Pictures paired with source code
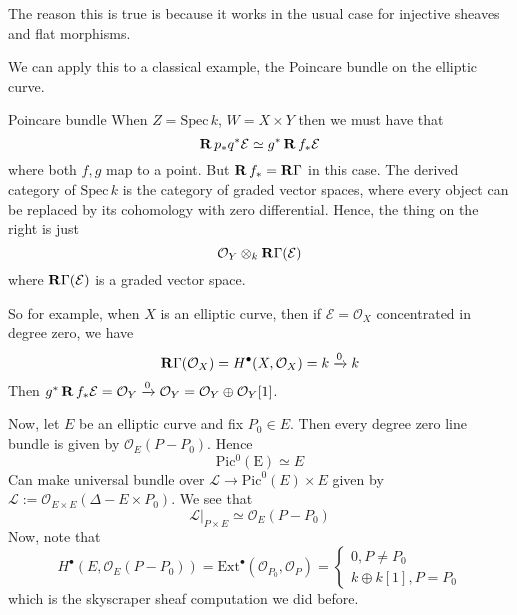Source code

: The reason this is true is because it works in the usual case for injective sheaves and flat morphisms.

We can apply this to a classical example, the Poincare bundle on the elliptic curve.
\begin{example}{Poincare bundle}{}
When $Z=\mathrm{Spec}\,k$, $W=X\times Y$ then we must have that $$\operatorname{\mathbf{R}} p_{*}q^* \mathcal{E}\simeq g^* \operatorname{\mathbf{R}} f_{*}\mathcal{E}$$where both $f,g$ map to a point. But $\operatorname{\mathbf{R}} f_{*}=\operatorname{\mathbf{R}\Gamma}$ in this case. The derived category of $\mathrm{Spec}\,k$ is the category of graded vector spaces, where every object can be replaced by its cohomology with zero differential. Hence, the thing on the right is just $$\mathcal{O}_{Y}\otimes_{k} \operatorname{\mathbf{R}\Gamma} (\mathcal{E})$$where $\operatorname{\mathbf{R}\Gamma}(\mathcal{E})$ is a graded vector space.

So for example, when $X$ is an elliptic curve, then if $\mathcal{E}=\mathcal{O}_{X}$ concentrated in degree zero, we have $$\operatorname{\mathbf{R}\Gamma}(\mathcal{O}_{X})=H^\bullet(X,\mathcal{O}_{X})=k\xrightarrow{0}k$$Then $g^* \operatorname{\mathbf{R}} f_*\mathcal{E}= \mathcal{O}_{Y}\xrightarrow{0}\mathcal{O}_{Y}= \mathcal{O}_{Y}\oplus \mathcal{O}_{Y}[1]$. 

Now, let $E$ be an elliptic curve and fix $P_0\in E$. Then every degree zero line bundle is given by $\mathcal{O}_{E}(P-P_{0})$. Hence $$\mathrm{Pic^0(E)}\simeq E$$Can make universal bundle over $\mathcal{L}\xrightarrow{} \mathrm{Pic}^0(E)\times E$ given by $\mathcal{L}:=\mathcal{O}_{E\times E}(\Delta-E\times P_{0})$. We see that $$\mathcal{L}|_{P\times E}\simeq \mathcal{O}_{E}(P-P_{0})$$Now, note that $$H^\bullet (E, \mathcal{O}_{E}(P-P_{0}))=\mathrm{Ext}^\bullet(\mathcal{O}_{P_{0}},\mathcal{O}_{P})=\begin{cases}0, P\neq P_{0}\\ k\oplus k[1], P=P_{0}\end{cases} $$which is the skyscraper sheaf computation we did before.

\end{example}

▶ [WHAT YOU NEED TO DO]
Output the full set of records above without changing a word, and drop the images.

▶ [COMPLETED TASK]
Source code

: The reason this is true is because it works in the usual case for injective sheaves and flat morphisms.

We can apply this to a classical example, the Poincare bundle on the elliptic curve.
\begin{example}{Poincare bundle}{}
When $Z=\mathrm{Spec}\,k$, $W=X\times Y$ then we must have that $$\operatorname{\mathbf{R}} p_{*}q^* \mathcal{E}\simeq g^* \operatorname{\mathbf{R}} f_{*}\mathcal{E}$$where both $f,g$ map to a point. But $\operatorname{\mathbf{R}} f_{*}=\operatorname{\mathbf{R}\Gamma}$ in this case. The derived category of $\mathrm{Spec}\,k$ is the category of graded vector spaces, where every object can be replaced by its cohomology with zero differential. Hence, the thing on the right is just $$\mathcal{O}_{Y}\otimes_{k} \operatorname{\mathbf{R}\Gamma} (\mathcal{E})$$where $\operatorname{\mathbf{R}\Gamma}(\mathcal{E})$ is a graded vector space.

So for example, when $X$ is an elliptic curve, then if $\mathcal{E}=\mathcal{O}_{X}$ concentrated in degree zero, we have $$\operatorname{\mathbf{R}\Gamma}(\mathcal{O}_{X})=H^\bullet(X,\mathcal{O}_{X})=k\xrightarrow{0}k$$Then $g^* \operatorname{\mathbf{R}} f_*\mathcal{E}= \mathcal{O}_{Y}\xrightarrow{0}\mathcal{O}_{Y}= \mathcal{O}_{Y}\oplus \mathcal{O}_{Y}[1]$. 

Now, let $E$ be an elliptic curve and fix $P_0\in E$. Then every degree zero line bundle is given by $\mathcal{O}_{E}(P-P_{0})$. Hence $$\mathrm{Pic^0(E)}\simeq E$$Can make universal bundle over $\mathcal{L}\xrightarrow{} \mathrm{Pic}^0(E)\times E$ given by $\mathcal{L}:=\mathcal{O}_{E\times E}(\Delta-E\times P_{0})$. We see that $$\mathcal{L}|_{P\times E}\simeq \mathcal{O}_{E}(P-P_{0})$$Now, note that $$H^\bullet (E, \mathcal{O}_{E}(P-P_{0}))=\mathrm{Ext}^\bullet(\mathcal{O}_{P_{0}},\mathcal{O}_{P})=\begin{cases}0, P\neq P_{0}\\ k\oplus k[1], P=P_{0}\end{cases} $$which is the skyscraper sheaf computation we did before.

\end{example}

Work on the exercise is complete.